Aujourd’hui, cette ville de proches aidants, à l’image de Corippo (TI), Mauraz (VD) ou Kammersrohr (SO), manque encore cruellement de visibilité. Et ça, Sarah Missiller-Vuataz l’a bien compris. Elle-même maman et proche aidante du petit Louis, 8 ans, l’assistante en intégration scolaire crée en décembre 2021, avec son mari, Théo, «Parenthèse», un podcast pensé par et pour «les parents d’enfants extraordinaires» — comprenez touchés par un handicap ou une maladie.
Un besoin de se raconter
Et, même si beaucoup de proches aidants en Suisse ne sont pas forcément parents, Sarah Missillier-Vuataz reconnaît qu’il y’a un fort besoin de se raconter et d’échanger chez ces personnes dont le rôle est souvent inconnu: «C’est hyper important, pour moi comme pour d’autres, d’avoir la possibilité, en tant que parents et proches aidants, d’avoir la possibilité d’échanger des conseils et astuces entre êtres humains qui vivent des expériences similaires. La difficulté d’être parent et proche aidant, c’est de rester parent avant tout. On pourrait vite être tenté de devenir le physiothérapeute de substitution, l’infirmière de substitution… Alors que, finalement, nous sommes les parents d’un enfant, avant d’être autre chose. Échanger pour prendre du recul sur la situation, c’est donc nécessaire.»
Ni une ni deux, l’internet des internets propulse le podcast et montre l’intérêt porté par des parents de familles où «tout va bien» et qui, toujours selon sa créatrice, ont envie de s’informer sur des réalités parallèles aux leurs. Pour la Blonaysanne, c’est aussi ça, l’intégration. Un véritable pont entre visions du monde qui est important ne serait-ce que pour protéger les proches aidants et les proches aidés.
Le proche aidant du proche aidant
Mais, pas toujours facile de se protéger et de penser à soi, quand on est là pour l’autre. Dans un récent rapport de l’Office fédéral de la Statistique (OFS), il est observé que, les proches aidants en Suisse, sont globalement plus atteints dans leur santé, à comparer avec leurs contemporains qui ne sont pas appelés à assister une ou un membre de leur famille. Cela s’expliquerait notamment par le fait que la majorité de ces personnes appelées à l’aide sont âgées de plus de 50 ans.
«Pour être dans ce rôle, qui n’est pas toujours choisi, il faut être solidement accompagné, estime Sarah, la maman de Louis. Il s’agit de trouver le proche aidant du proche aidant. Et dans notre cas, c’est une grande chance de pouvoir soutenir notre fils à deux, avec mon mari. Sinon le bateau est trop lourd!»
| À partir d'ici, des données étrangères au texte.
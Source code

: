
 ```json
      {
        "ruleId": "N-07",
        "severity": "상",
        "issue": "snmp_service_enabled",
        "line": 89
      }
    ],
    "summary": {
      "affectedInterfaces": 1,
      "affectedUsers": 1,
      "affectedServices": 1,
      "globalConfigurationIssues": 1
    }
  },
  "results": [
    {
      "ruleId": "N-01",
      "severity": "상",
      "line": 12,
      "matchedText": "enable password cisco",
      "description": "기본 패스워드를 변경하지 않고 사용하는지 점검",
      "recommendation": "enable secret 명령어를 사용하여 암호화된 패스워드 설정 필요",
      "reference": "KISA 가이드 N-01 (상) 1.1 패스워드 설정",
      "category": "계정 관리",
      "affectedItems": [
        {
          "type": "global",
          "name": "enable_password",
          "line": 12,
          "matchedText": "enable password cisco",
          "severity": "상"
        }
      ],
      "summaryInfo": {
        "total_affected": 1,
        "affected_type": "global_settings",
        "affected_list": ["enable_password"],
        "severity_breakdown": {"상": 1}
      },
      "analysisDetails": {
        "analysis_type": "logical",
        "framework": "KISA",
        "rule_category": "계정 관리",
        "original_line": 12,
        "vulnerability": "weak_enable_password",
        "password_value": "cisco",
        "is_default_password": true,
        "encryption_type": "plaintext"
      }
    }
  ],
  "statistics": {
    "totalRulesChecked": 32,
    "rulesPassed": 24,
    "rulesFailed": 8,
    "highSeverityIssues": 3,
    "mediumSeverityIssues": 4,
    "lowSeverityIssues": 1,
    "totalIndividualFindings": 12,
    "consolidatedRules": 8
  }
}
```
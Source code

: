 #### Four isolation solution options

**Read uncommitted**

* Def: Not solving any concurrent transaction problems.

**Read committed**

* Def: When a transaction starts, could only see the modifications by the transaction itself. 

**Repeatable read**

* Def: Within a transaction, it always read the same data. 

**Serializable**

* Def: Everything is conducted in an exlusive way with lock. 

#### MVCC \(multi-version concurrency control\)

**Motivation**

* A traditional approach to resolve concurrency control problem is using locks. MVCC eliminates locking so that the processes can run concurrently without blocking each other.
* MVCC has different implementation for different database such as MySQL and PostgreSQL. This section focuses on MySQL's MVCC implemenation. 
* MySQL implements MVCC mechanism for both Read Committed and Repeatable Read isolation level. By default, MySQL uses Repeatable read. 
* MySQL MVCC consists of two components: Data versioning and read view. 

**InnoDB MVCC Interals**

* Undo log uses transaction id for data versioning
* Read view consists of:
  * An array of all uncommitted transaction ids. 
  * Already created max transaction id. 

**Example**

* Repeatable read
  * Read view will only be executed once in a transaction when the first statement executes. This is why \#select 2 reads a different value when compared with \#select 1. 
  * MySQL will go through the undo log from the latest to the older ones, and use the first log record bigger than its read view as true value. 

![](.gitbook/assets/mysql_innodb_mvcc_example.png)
Une grande chance que confirme la fondation Pro Infirmis, qui vient en aide notamment à cette population: parmi leurs nombreux dossiers ouverts dans tout le pays, 80% des couples assistés sont aujourd’hui divorcés, «probablement en raison du handicap qui est venu impacter l’équilibre familial». Un chiffre 30% plus élevé que celui donné par l’OFS, toutes configurations de ménages confondues.
Entre le présent et l’avenir
Pour Sarah Missilier-Vuataz, comme pour beaucoup d’autres proches aidants, le carpe diem n’existe pas. Aujourd’hui, Louis a 8 ans. Mais il aura toujours besoin d’une aide active, en raison de sa maladie rare. Impossible, pour la mère et le père du petit bonhomme fédérateur, de ne pas se demander quelle sera leur place, une fois ce dernier devenu adulte.
«Mais, parallèlement à cela, nous devons apprendre à vivre dans l’instant présent, nuance l’assistante en intégration scolaire. On navigue beaucoup entre le présent et l’avenir. Et puis, finalement, la vie est bien plus difficile pour Louis que pour nous. C’est lui qui, depuis sa naissance, vit les opérations, les soins… Et il n’a rien demandé de tout cela. Alors, en tant que parents, et donc aussi proches aidants, on ne peut qu’être là pour lui.»